▶ [To do]: Using the listing below, set down exactly the lines starting at the line that contains "1. **Check Help" and ending at the line that contains "system docs:** [README.md](README.md)", both included, and no others.

Content starts

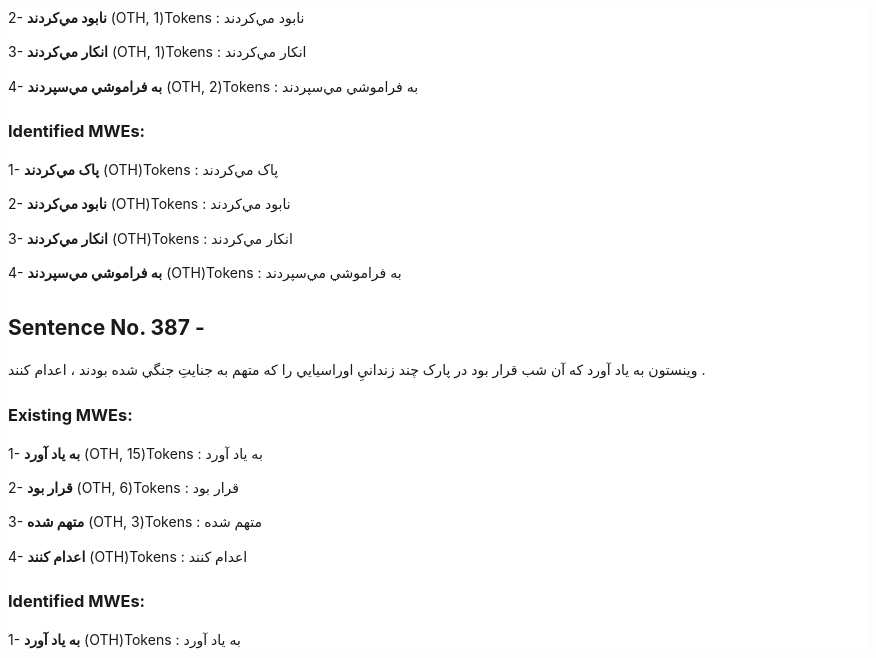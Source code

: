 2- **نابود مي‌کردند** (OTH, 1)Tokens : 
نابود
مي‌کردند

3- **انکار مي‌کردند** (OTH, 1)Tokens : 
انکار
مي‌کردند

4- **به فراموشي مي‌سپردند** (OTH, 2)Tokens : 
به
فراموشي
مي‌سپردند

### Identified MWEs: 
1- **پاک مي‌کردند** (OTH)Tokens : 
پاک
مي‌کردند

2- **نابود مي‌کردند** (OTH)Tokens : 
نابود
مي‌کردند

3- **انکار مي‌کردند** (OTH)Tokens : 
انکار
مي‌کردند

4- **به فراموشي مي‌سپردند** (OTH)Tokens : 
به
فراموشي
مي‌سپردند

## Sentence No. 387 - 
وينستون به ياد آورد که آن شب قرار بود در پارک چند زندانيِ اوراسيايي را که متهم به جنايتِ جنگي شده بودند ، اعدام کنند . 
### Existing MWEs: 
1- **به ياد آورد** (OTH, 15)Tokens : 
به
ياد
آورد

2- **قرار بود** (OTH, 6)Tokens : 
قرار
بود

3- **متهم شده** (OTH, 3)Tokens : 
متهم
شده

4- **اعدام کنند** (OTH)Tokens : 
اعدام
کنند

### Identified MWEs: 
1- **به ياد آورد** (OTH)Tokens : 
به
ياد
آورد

Content ends
Content starts

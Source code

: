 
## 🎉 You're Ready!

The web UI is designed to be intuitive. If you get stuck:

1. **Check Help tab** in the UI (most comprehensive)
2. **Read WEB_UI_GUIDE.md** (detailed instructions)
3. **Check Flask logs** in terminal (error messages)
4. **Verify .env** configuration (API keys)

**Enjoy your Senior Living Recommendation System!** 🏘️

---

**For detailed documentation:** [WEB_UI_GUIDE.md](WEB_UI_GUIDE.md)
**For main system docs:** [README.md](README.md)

Content ends

▶ [Response]:
1. **Check Help tab** in the UI (most comprehensive)
2. **Read WEB_UI_GUIDE.md** (detailed instructions)
3. **Check Flask logs** in terminal (error messages)
4. **Verify .env** configuration (API keys)

**Enjoy your Senior Living Recommendation System!** 🏘️

---

**For detailed documentation:** [WEB_UI_GUIDE.md](WEB_UI_GUIDE.md)
**For main system docs:** [README.md](README.md)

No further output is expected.